→ Try it
Skip every picture while you write out the records below, from the first line through the one that contains "The Nessie container ships", both ends kept.
[[ Exercise data, beginning ]]
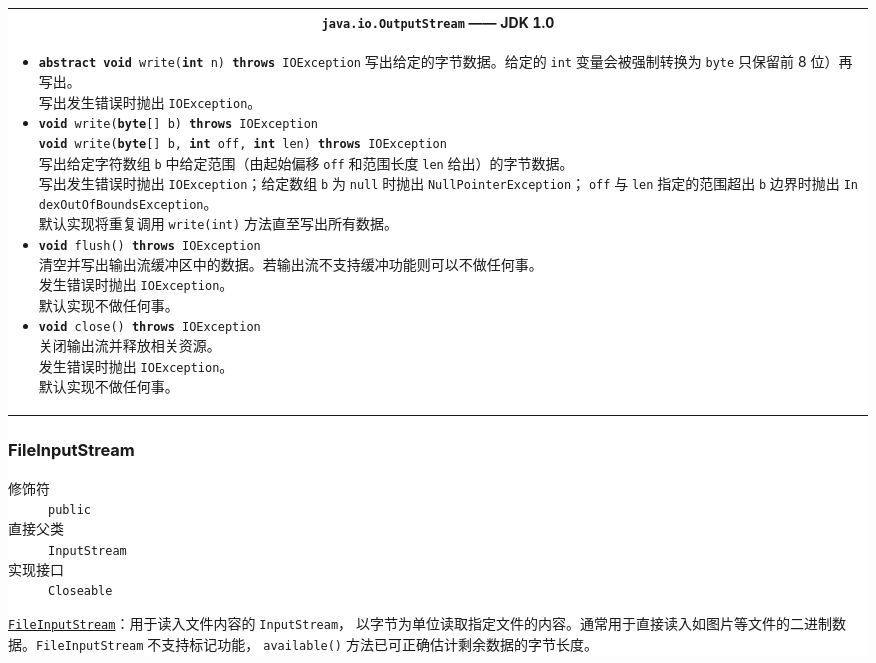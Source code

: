 <table>
  <tr>
    <th><code>java.io.OutputStream</code> —— JDK 1.0</th>
  </tr>
  <tr>
    <td>
      <ul>
        <li>
          <code><b>abstract void</b> write(<b>int</b> n) <b>throws</b> IOException</code>
          写出给定的字节数据。给定的 <code>int</code> 变量会被强制转换为 <code>byte</code> 只保留前 8 位）再写出。<br>
          写出发生错误时抛出 <code>IOException</code>。
        </li>
        <li>
          <code><b>void</b> write(<b>byte</b>[] b) <b>throws</b> IOException</code><br>
          <code><b>void</b> write(<b>byte</b>[] b, <b>int</b> off, <b>int</b> len) <b>throws</b> IOException</code><br>
          写出给定字符数组 <code>b</code> 中给定范围（由起始偏移 <code>off</code> 和范围长度 <code>len</code> 给出）的字节数据。<br>
          写出发生错误时抛出 <code>IOException</code>；给定数组 <code>b</code> 为 <code>null</code> 时抛出 <code>NullPointerException</code>；
          <code>off</code> 与 <code>len</code> 指定的范围超出 <code>b</code> 边界时抛出 <code>IndexOutOfBoundsException</code>。<br>
          默认实现将重复调用 <code>write(int)</code> 方法直至写出所有数据。
        </li>
        <li>
          <code><b>void</b> flush() <b>throws</b> IOException</code><br>
          清空并写出输出流缓冲区中的数据。若输出流不支持缓冲功能则可以不做任何事。<br>
          发生错误时抛出 <code>IOException</code>。<br>
          默认实现不做任何事。
        </li>
        <li>
          <code><b>void</b> close() <b>throws</b> IOException</code><br>
          关闭输出流并释放相关资源。<br>
          发生错误时抛出 <code>IOException</code>。<br>
          默认实现不做任何事。
        </li>
      </ul>
    </td>
  </tr>
</table>

<h3 id="FileInputStream">FileInputStream</h3>

<dl>
  <dt>修饰符</dt>
  <dd><code>public</code></dd>
  <dt>直接父类</dt>
  <dd><code>InputStream</code></dd>
  <dt>实现接口</dt>
  <dd><code>Closeable</code></dd>
</dl>

<code><a href="http://docs.oracle.com/javase/8/docs/api/java/io/FileInputStream.html">FileInputStream</a></code>：用于读入文件内容的 <code>InputStream</code>，
以字节为单位读取指定文件的内容。通常用于直接读入如图片等文件的二进制数据。<code>FileInputStream</code> 不支持标记功能，
<code>available()</code> 方法已可正确估计剩余数据的字节长度。
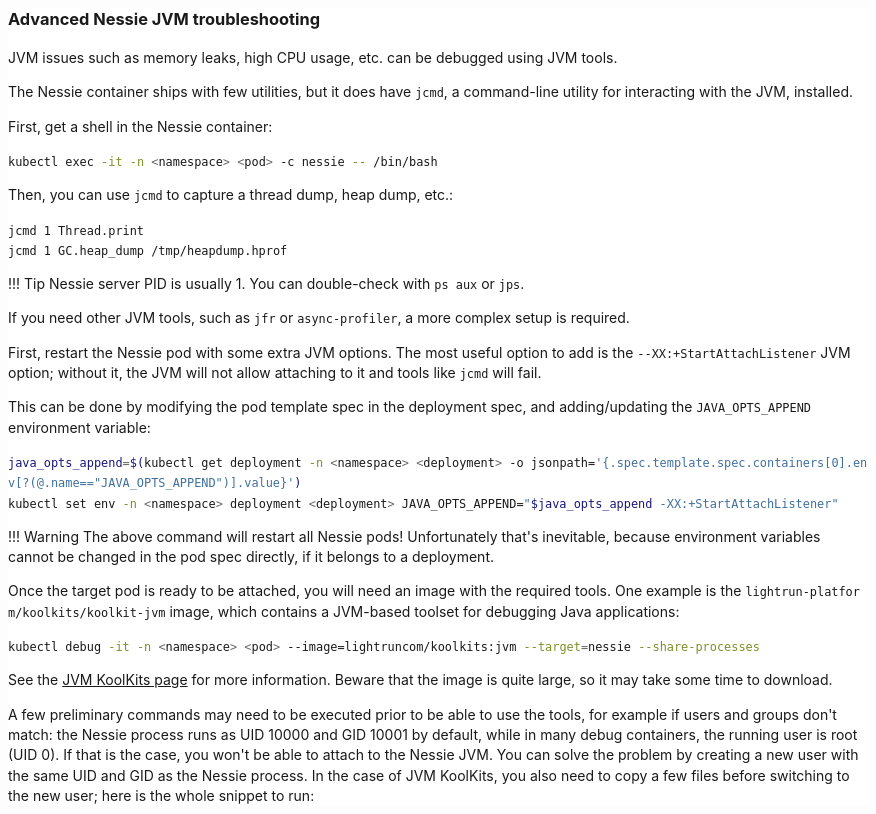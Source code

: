### Advanced Nessie JVM troubleshooting

JVM issues such as memory leaks, high CPU usage, etc. can be debugged using JVM tools.

The Nessie container ships with few utilities, but it does have `jcmd`, a command-line utility for
interacting with the JVM, installed.

First, get a shell in the Nessie container:

```bash
kubectl exec -it -n <namespace> <pod> -c nessie -- /bin/bash
```

Then, you can use `jcmd` to capture a thread dump, heap dump, etc.:

```bash
jcmd 1 Thread.print
jcmd 1 GC.heap_dump /tmp/heapdump.hprof
```

!!! Tip
    Nessie server PID is usually 1. You can double-check with `ps aux` or `jps`.

If you need other JVM tools, such as `jfr` or `async-profiler`, a more complex setup is required.

First, restart the Nessie pod with some extra JVM options. The most useful option to add is the
`--XX:+StartAttachListener` JVM option; without it, the JVM will not allow attaching to it and tools
like `jcmd` will fail.

This can be done by modifying the pod template spec in the deployment spec, and adding/updating the
`JAVA_OPTS_APPEND` environment variable:

```bash
java_opts_append=$(kubectl get deployment -n <namespace> <deployment> -o jsonpath='{.spec.template.spec.containers[0].env[?(@.name=="JAVA_OPTS_APPEND")].value}')
kubectl set env -n <namespace> deployment <deployment> JAVA_OPTS_APPEND="$java_opts_append -XX:+StartAttachListener"
```

!!! Warning
    The above command will restart all Nessie pods! Unfortunately that's inevitable, because 
    environment variables cannot be changed in the pod spec directly, if it belongs to a deployment.

Once the target pod is ready to be attached, you will need an image with the required tools. One
example is the `lightrun-platform/koolkits/koolkit-jvm` image, which contains a JVM-based toolset
for debugging Java applications:

```bash
kubectl debug -it -n <namespace> <pod> --image=lightruncom/koolkits:jvm --target=nessie --share-processes
```

See the [JVM KoolKits page](https://github.com/lightrun-platform/koolkits/blob/main/jvm/README.md)
for more information. Beware that the image is quite large, so it may take some time to download.

A few preliminary commands may need to be executed prior to be able to use the tools, for example if
users and groups don't match: the Nessie process runs as UID 10000 and GID 10001 by default, while
in many debug containers, the running user is root (UID 0). If that is the case, you won't be able
to attach to the Nessie JVM. You can solve the problem by creating a new user with the same UID and
GID as the Nessie process. In the case of JVM KoolKits, you also need to copy a few files before
switching to the new user; here is the whole snippet to run:


[Nessie Helm chart docs]: https://github.com/projectnessie/nessie/blob/main/helm/nessie/README.md
[Nessie release notes]: https://github.com/projectnessie/nessie/releases
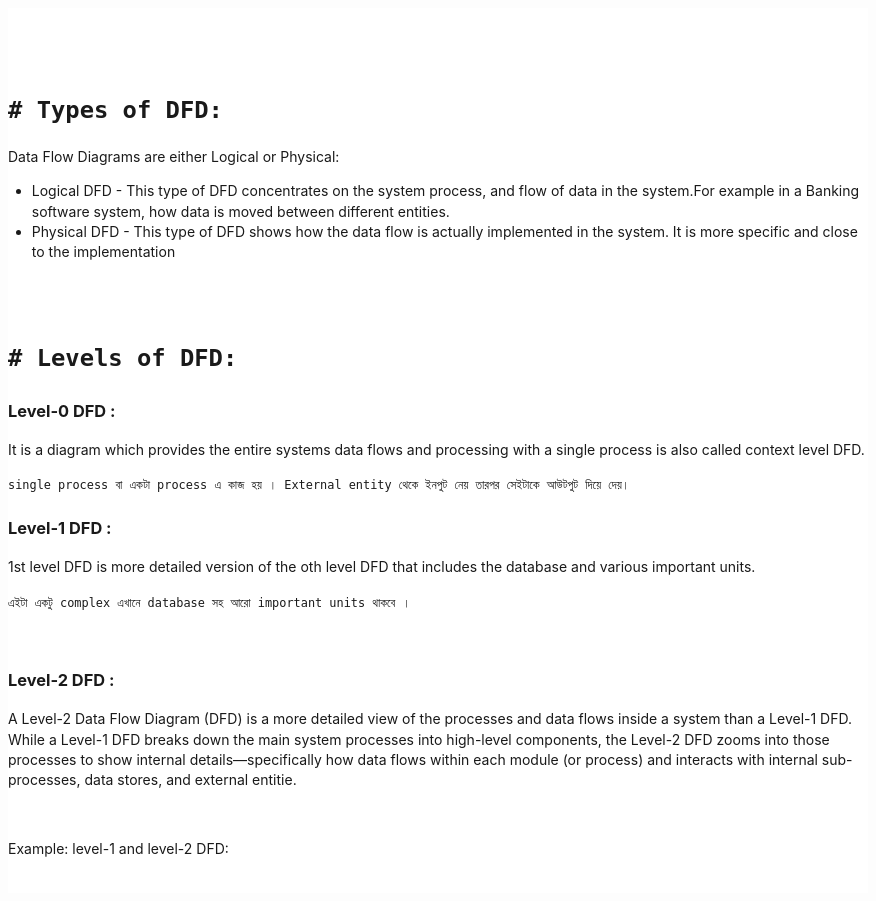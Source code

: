 <br>
<br>


# `# Types of DFD: `

Data Flow Diagrams are either Logical or Physical:

- Logical DFD - This type of DFD concentrates on the system process, and flow of 
data in the system.For example in a Banking software system, how data is moved 
between different entities.
- Physical DFD - This type of DFD shows how the data flow is actually 
implemented in the system. It is more specific and close to the implementation

<br>

# `# Levels of DFD: `

### Level-0 DFD :
It is a diagram which provides the entire systems data flows and processing 
with a single process is also called context level DFD.  

`single process বা একটা process এ কাজ হয় । External entity থেকে ইনপুট নেয় তারপর সেইটাকে আউটপুট দিয়ে দেয়।  `

### Level-1 DFD :
1st level DFD is more detailed version of the oth level DFD that includes the database and various important units.

`এইটা একটু complex এখানে database সহ আরো important units থাকবে । `

<br>

### Level-2 DFD :
A Level-2 Data Flow Diagram (DFD) is a more detailed view of the processes and data flows inside a system than a Level-1 DFD. While a Level-1 DFD breaks down the main system processes into high-level components, the Level-2 DFD zooms into those processes to show internal details—specifically how data flows within each module (or process) and interacts with internal sub-processes, data stores, and external entitie.

<br>

Example: level-1 and level-2 DFD:

<br>
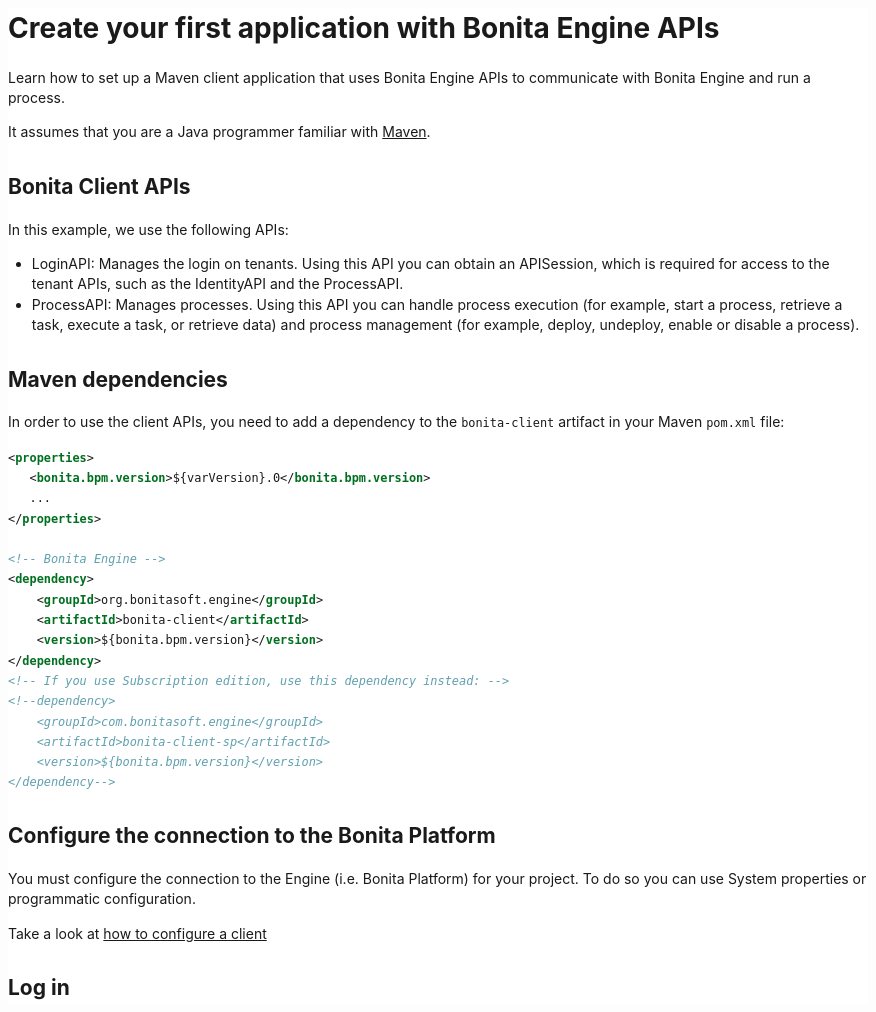 # Create your first application with Bonita Engine APIs

Learn how to set up a Maven client application that uses Bonita Engine APIs to communicate with Bonita Engine and run a process.

It assumes that you are a Java programmer familiar with [Maven](https://maven.apache.org/).

## Bonita Client APIs

In this example, we use the following APIs:

- LoginAPI: Manages the login on tenants. Using this API you can obtain an APISession, which is required for access to the tenant APIs, such as the IdentityAPI and the ProcessAPI.
- ProcessAPI: Manages processes. Using this API you can handle process execution (for example, start a process, retrieve a task, execute a task, or retrieve data) and process management 
  (for example, deploy, undeploy, enable or disable a process). 

## Maven dependencies

In order to use the client APIs, you need to add a dependency to the `bonita-client` artifact in your Maven `pom.xml` file: 

```xml
<properties>
   <bonita.bpm.version>${varVersion}.0</bonita.bpm.version>
   ...
</properties>
 
<!-- Bonita Engine -->
<dependency>
    <groupId>org.bonitasoft.engine</groupId>
    <artifactId>bonita-client</artifactId>
    <version>${bonita.bpm.version}</version>
</dependency>
<!-- If you use Subscription edition, use this dependency instead: -->
<!--dependency>
    <groupId>com.bonitasoft.engine</groupId>
    <artifactId>bonita-client-sp</artifactId>
    <version>${bonita.bpm.version}</version>
</dependency-->
```

## Configure the connection to the Bonita Platform

 You must configure the connection to the Engine (i.e. Bonita Platform) for your project. To do so you can use System properties or programmatic configuration.

 Take a look at [how to configure a client](configure-client-of-bonita-bpm-engine.md)

## Log in
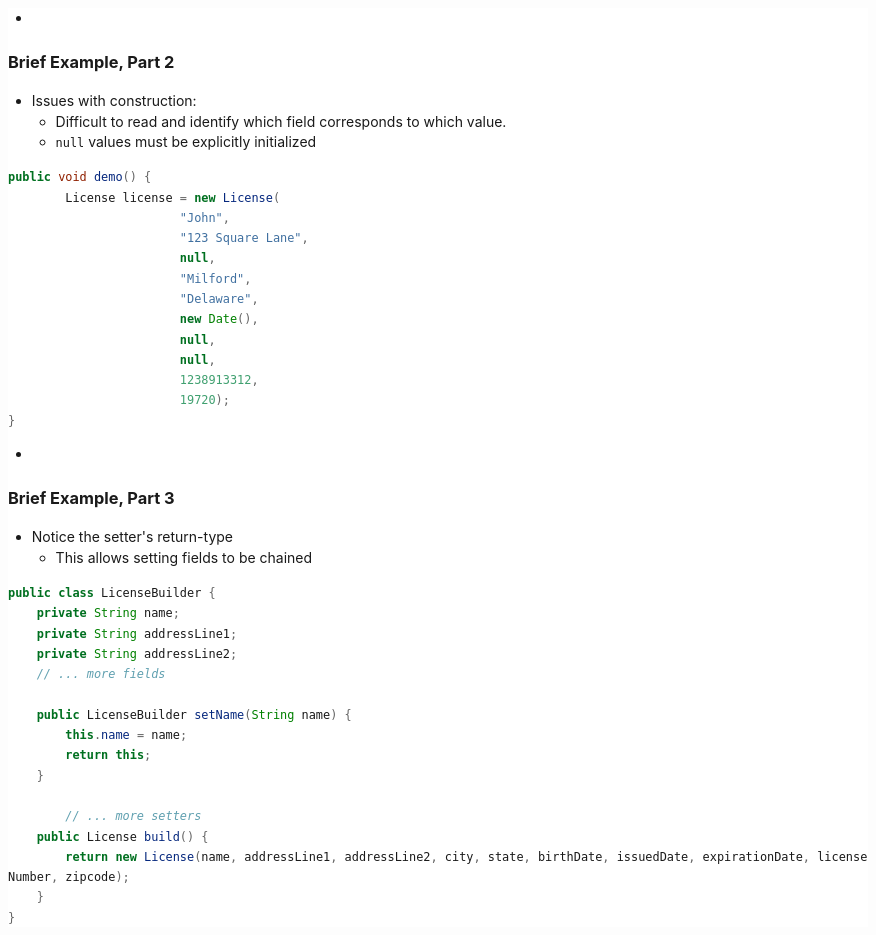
 ```java
```





-
### Brief Example, Part 2
* Issues with construction:
	* Difficult to read and identify which field corresponds to which value.
	* `null` values must be explicitly initialized

```java
public void demo() {
		License license = new License(
						"John",
						"123 Square Lane",
						null,
						"Milford",
						"Delaware",
						new Date(),
						null,
						null,
						1238913312,
						19720);
}
```



-
### Brief Example, Part 3
* Notice the setter's return-type
  * This allows setting fields to be chained

```java
public class LicenseBuilder {
    private String name;
    private String addressLine1;
    private String addressLine2;
    // ... more fields

    public LicenseBuilder setName(String name) {
        this.name = name;
        return this;
    }

		// ... more setters
    public License build() {
        return new License(name, addressLine1, addressLine2, city, state, birthDate, issuedDate, expirationDate, licenseNumber, zipcode);
    }
}
```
[[ Exercise data, end ]]
→ Answer to this task
Source code

: <table>
  <tr>
    <th><code>java.io.OutputStream</code> —— JDK 1.0</th>
  </tr>
  <tr>
    <td>
      <ul>
        <li>
          <code><b>abstract void</b> write(<b>int</b> n) <b>throws</b> IOException</code>
          写出给定的字节数据。给定的 <code>int</code> 变量会被强制转换为 <code>byte</code> 只保留前 8 位）再写出。<br>
          写出发生错误时抛出 <code>IOException</code>。
        </li>
        <li>
          <code><b>void</b> write(<b>byte</b>[] b) <b>throws</b> IOException</code><br>
          <code><b>void</b> write(<b>byte</b>[] b, <b>int</b> off, <b>int</b> len) <b>throws</b> IOException</code><br>
          写出给定字符数组 <code>b</code> 中给定范围（由起始偏移 <code>off</code> 和范围长度 <code>len</code> 给出）的字节数据。<br>
          写出发生错误时抛出 <code>IOException</code>；给定数组 <code>b</code> 为 <code>null</code> 时抛出 <code>NullPointerException</code>；
          <code>off</code> 与 <code>len</code> 指定的范围超出 <code>b</code> 边界时抛出 <code>IndexOutOfBoundsException</code>。<br>
          默认实现将重复调用 <code>write(int)</code> 方法直至写出所有数据。
        </li>
        <li>
          <code><b>void</b> flush() <b>throws</b> IOException</code><br>
          清空并写出输出流缓冲区中的数据。若输出流不支持缓冲功能则可以不做任何事。<br>
          发生错误时抛出 <code>IOException</code>。<br>
          默认实现不做任何事。
        </li>
        <li>
          <code><b>void</b> close() <b>throws</b> IOException</code><br>
          关闭输出流并释放相关资源。<br>
          发生错误时抛出 <code>IOException</code>。<br>
          默认实现不做任何事。
        </li>
      </ul>
    </td>
  </tr>
</table>

<h3 id="FileInputStream">FileInputStream</h3>

<dl>
  <dt>修饰符</dt>
  <dd><code>public</code></dd>
  <dt>直接父类</dt>
  <dd><code>InputStream</code></dd>
  <dt>实现接口</dt>
  <dd><code>Closeable</code></dd>
</dl>

<code><a href="http://docs.oracle.com/javase/8/docs/api/java/io/FileInputStream.html">FileInputStream</a></code>：用于读入文件内容的 <code>InputStream</code>，
以字节为单位读取指定文件的内容。通常用于直接读入如图片等文件的二进制数据。<code>FileInputStream</code> 不支持标记功能，
<code>available()</code> 方法已可正确估计剩余数据的字节长度。
Source code

:### Advanced Nessie JVM troubleshooting

JVM issues such as memory leaks, high CPU usage, etc. can be debugged using JVM tools.

The Nessie container ships with few utilities, but it does have `jcmd`, a command-line utility for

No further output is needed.